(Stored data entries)
━━━━━━━━━━
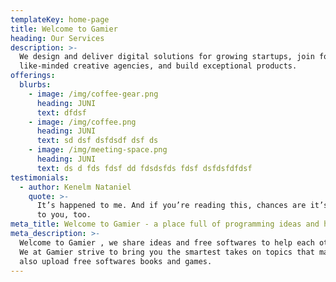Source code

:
 ```yaml
---
templateKey: home-page
title: Welcome to Gamier
heading: Our Services
description: >-
  We design and deliver digital solutions for growing startups, join forces with
  like-minded creative agencies, and build exceptional products.
offerings:
  blurbs:
    - image: /img/coffee-gear.png
      heading: JUNI
      text: dfdsf
    - image: /img/coffee.png
      heading: JUNI
      text: sd dsf dsfdsdf dsf ds
    - image: /img/meeting-space.png
      heading: JUNI
      text: ds d fds fdsf dd fdsdsfds fdsf dsfdsfdfdsf
testimonials:
  - author: Kenelm Nataniel
    quote: >-
      It’s happened to me. And if you’re reading this, chances are it’s happened
      to you, too.
meta_title: Welcome to Gamier - a place full of programming ideas and hacks
meta_description: >-
  Welcome to Gamier , we share ideas and free softwares to help each other grow.
  We at Gamier strive to bring you the smartest takes on topics that matter. We
  also upload free softwares books and games.
---
```

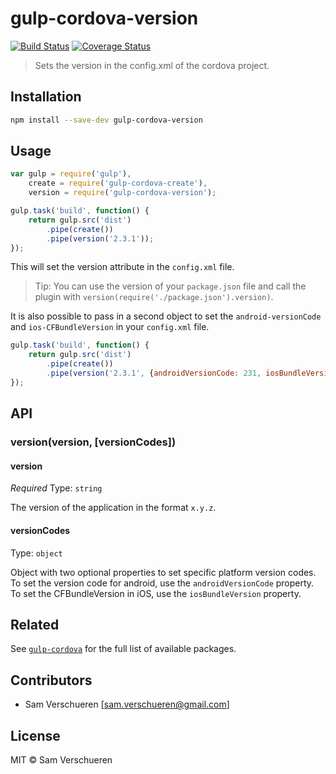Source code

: # gulp-cordova-version

[![Build Status](https://travis-ci.org/SamVerschueren/gulp-cordova-version.svg?branch=master)](https://travis-ci.org/SamVerschueren/gulp-cordova-version)
[![Coverage Status](https://coveralls.io/repos/SamVerschueren/gulp-cordova-version/badge.svg?branch=master&service=github)](https://coveralls.io/github/SamVerschueren/gulp-cordova-version?branch=master)

> Sets the version in the config.xml of the cordova project.

## Installation

```bash
npm install --save-dev gulp-cordova-version
```

## Usage

```javascript
var gulp = require('gulp'),
    create = require('gulp-cordova-create'),
    version = require('gulp-cordova-version');

gulp.task('build', function() {
    return gulp.src('dist')
        .pipe(create())
        .pipe(version('2.3.1'));
});
```

This will set the version attribute in the `config.xml` file.

> Tip: You can use the version of your `package.json` file and call the plugin with `version(require('./package.json').version)`.

It is also possible to pass in a second object to set the `android-versionCode` and `ios-CFBundleVersion` in your `config.xml` file.

```javascript
gulp.task('build', function() {
    return gulp.src('dist')
        .pipe(create())
        .pipe(version('2.3.1', {androidVersionCode: 231, iosBundleVersion: '2.3.1'}));
});
```

## API

### version(version, [versionCodes])

#### version

*Required*
Type: `string`

The version of the application in the format `x.y.z`.

#### versionCodes

Type: `object`

Object with two optional properties to set specific platform version codes. To set the version code for android, use the `androidVersionCode`
property. To set the CFBundleVersion in iOS, use the `iosBundleVersion` property.

## Related

See [`gulp-cordova`](https://github.com/SamVerschueren/gulp-cordova) for the full list of available packages.

## Contributors

- Sam Verschueren [<sam.verschueren@gmail.com>]

## License

MIT © Sam Verschueren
━━━━━━━━━━
What is needed is an exact copy of every entry, with the pictures removed.

Source code

:
 ```yaml
---
templateKey: home-page
title: Welcome to Gamier
heading: Our Services
description: >-
  We design and deliver digital solutions for growing startups, join forces with
  like-minded creative agencies, and build exceptional products.
offerings:
  blurbs:
    - image: /img/coffee-gear.png
      heading: JUNI
      text: dfdsf
    - image: /img/coffee.png
      heading: JUNI
      text: sd dsf dsfdsdf dsf ds
    - image: /img/meeting-space.png
      heading: JUNI
      text: ds d fds fdsf dd fdsdsfds fdsf dsfdsfdfdsf
testimonials:
  - author: Kenelm Nataniel
    quote: >-
      It’s happened to me. And if you’re reading this, chances are it’s happened
      to you, too.
meta_title: Welcome to Gamier - a place full of programming ideas and hacks
meta_description: >-
  Welcome to Gamier , we share ideas and free softwares to help each other grow.
  We at Gamier strive to bring you the smartest takes on topics that matter. We
  also upload free softwares books and games.
---
```

Source code

: # gulp-cordova-version

[![Build Status](https://travis-ci.org/SamVerschueren/gulp-cordova-version.svg?branch=master)](https://travis-ci.org/SamVerschueren/gulp-cordova-version)
[![Coverage Status](https://coveralls.io/repos/SamVerschueren/gulp-cordova-version/badge.svg?branch=master&service=github)](https://coveralls.io/github/SamVerschueren/gulp-cordova-version?branch=master)

> Sets the version in the config.xml of the cordova project.

## Installation

```bash
npm install --save-dev gulp-cordova-version
```

## Usage

```javascript
var gulp = require('gulp'),
    create = require('gulp-cordova-create'),
    version = require('gulp-cordova-version');

gulp.task('build', function() {
    return gulp.src('dist')
        .pipe(create())
        .pipe(version('2.3.1'));
});
```

This will set the version attribute in the `config.xml` file.

> Tip: You can use the version of your `package.json` file and call the plugin with `version(require('./package.json').version)`.

It is also possible to pass in a second object to set the `android-versionCode` and `ios-CFBundleVersion` in your `config.xml` file.

```javascript
gulp.task('build', function() {
    return gulp.src('dist')
        .pipe(create())
        .pipe(version('2.3.1', {androidVersionCode: 231, iosBundleVersion: '2.3.1'}));
});
```

## API

### version(version, [versionCodes])

#### version

*Required*
Type: `string`

The version of the application in the format `x.y.z`.

#### versionCodes

Type: `object`

Object with two optional properties to set specific platform version codes. To set the version code for android, use the `androidVersionCode`
property. To set the CFBundleVersion in iOS, use the `iosBundleVersion` property.

## Related

See [`gulp-cordova`](https://github.com/SamVerschueren/gulp-cordova) for the full list of available packages.

## Contributors

- Sam Verschueren [<sam.verschueren@gmail.com>]

## License

MIT © Sam Verschueren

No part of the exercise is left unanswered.